[What you need to do] Whatever the records below say, write them all out exactly.

[Records shown]
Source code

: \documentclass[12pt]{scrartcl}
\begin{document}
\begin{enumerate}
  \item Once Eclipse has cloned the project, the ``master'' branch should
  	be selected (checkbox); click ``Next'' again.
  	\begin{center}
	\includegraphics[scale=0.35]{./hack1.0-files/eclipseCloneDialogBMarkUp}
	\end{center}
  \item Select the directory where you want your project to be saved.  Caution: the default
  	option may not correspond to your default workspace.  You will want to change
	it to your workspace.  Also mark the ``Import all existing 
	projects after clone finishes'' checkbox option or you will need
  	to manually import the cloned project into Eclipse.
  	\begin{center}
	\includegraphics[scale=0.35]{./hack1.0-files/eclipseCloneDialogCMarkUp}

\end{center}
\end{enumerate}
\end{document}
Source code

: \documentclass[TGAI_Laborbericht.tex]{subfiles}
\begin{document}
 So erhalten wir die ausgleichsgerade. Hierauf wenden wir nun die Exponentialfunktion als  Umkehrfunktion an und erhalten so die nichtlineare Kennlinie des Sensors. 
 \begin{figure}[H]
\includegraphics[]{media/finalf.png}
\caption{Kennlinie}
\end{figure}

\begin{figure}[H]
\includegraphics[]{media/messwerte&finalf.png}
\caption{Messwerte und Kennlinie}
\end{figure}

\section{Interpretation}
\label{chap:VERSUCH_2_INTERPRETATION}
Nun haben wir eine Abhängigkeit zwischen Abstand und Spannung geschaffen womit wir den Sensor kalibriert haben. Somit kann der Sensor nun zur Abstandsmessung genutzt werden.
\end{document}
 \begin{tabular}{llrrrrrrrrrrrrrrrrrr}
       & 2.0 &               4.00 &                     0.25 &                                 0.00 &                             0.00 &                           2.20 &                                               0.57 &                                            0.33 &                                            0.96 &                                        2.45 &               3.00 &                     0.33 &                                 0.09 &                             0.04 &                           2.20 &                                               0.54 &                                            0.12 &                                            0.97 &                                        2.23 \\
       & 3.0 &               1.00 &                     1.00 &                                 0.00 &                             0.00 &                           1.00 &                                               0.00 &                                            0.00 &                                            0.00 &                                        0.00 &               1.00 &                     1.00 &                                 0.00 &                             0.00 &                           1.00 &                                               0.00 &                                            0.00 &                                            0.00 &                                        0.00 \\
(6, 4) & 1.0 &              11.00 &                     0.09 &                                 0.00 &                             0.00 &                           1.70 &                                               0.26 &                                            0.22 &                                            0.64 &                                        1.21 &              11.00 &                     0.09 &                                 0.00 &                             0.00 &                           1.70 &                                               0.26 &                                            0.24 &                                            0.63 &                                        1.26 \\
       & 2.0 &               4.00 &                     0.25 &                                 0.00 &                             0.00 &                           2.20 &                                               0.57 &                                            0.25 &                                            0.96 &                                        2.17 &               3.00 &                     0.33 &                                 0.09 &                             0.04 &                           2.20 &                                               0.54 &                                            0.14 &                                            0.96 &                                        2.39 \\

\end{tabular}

[Exercise result]
Source code

: \documentclass[12pt]{scrartcl}
\begin{document}
\begin{enumerate}
  \item Once Eclipse has cloned the project, the ``master'' branch should
  	be selected (checkbox); click ``Next'' again.
  	\begin{center}
	\includegraphics[scale=0.35]{./hack1.0-files/eclipseCloneDialogBMarkUp}
	\end{center}
  \item Select the directory where you want your project to be saved.  Caution: the default
  	option may not correspond to your default workspace.  You will want to change
	it to your workspace.  Also mark the ``Import all existing 
	projects after clone finishes'' checkbox option or you will need
  	to manually import the cloned project into Eclipse.
  	\begin{center}
	\includegraphics[scale=0.35]{./hack1.0-files/eclipseCloneDialogCMarkUp}

\end{center}
\end{enumerate}
\end{document}
Source code

: \documentclass[TGAI_Laborbericht.tex]{subfiles}
\begin{document}
 So erhalten wir die ausgleichsgerade. Hierauf wenden wir nun die Exponentialfunktion als  Umkehrfunktion an und erhalten so die nichtlineare Kennlinie des Sensors. 
 \begin{figure}[H]
\includegraphics[]{media/finalf.png}
\caption{Kennlinie}
\end{figure}

\begin{figure}[H]
\includegraphics[]{media/messwerte&finalf.png}
\caption{Messwerte und Kennlinie}
\end{figure}

\section{Interpretation}
\label{chap:VERSUCH_2_INTERPRETATION}
Nun haben wir eine Abhängigkeit zwischen Abstand und Spannung geschaffen womit wir den Sensor kalibriert haben. Somit kann der Sensor nun zur Abstandsmessung genutzt werden.
\end{document}
 \begin{tabular}{llrrrrrrrrrrrrrrrrrr}
       & 2.0 &               4.00 &                     0.25 &                                 0.00 &                             0.00 &                           2.20 &                                               0.57 &                                            0.33 &                                            0.96 &                                        2.45 &               3.00 &                     0.33 &                                 0.09 &                             0.04 &                           2.20 &                                               0.54 &                                            0.12 &                                            0.97 &                                        2.23 \\
       & 3.0 &               1.00 &                     1.00 &                                 0.00 &                             0.00 &                           1.00 &                                               0.00 &                                            0.00 &                                            0.00 &                                        0.00 &               1.00 &                     1.00 &                                 0.00 &                             0.00 &                           1.00 &                                               0.00 &                                            0.00 &                                            0.00 &                                        0.00 \\
(6, 4) & 1.0 &              11.00 &                     0.09 &                                 0.00 &                             0.00 &                           1.70 &                                               0.26 &                                            0.22 &                                            0.64 &                                        1.21 &              11.00 &                     0.09 &                                 0.00 &                             0.00 &                           1.70 &                                               0.26 &                                            0.24 &                                            0.63 &                                        1.26 \\
       & 2.0 &               4.00 &                     0.25 &                                 0.00 &                             0.00 &                           2.20 &                                               0.57 &                                            0.25 &                                            0.96 &                                        2.17 &               3.00 &                     0.33 &                                 0.09 &                             0.04 &                           2.20 &                                               0.54 &                                            0.14 &                                            0.96 &                                        2.39 \\

\end{tabular}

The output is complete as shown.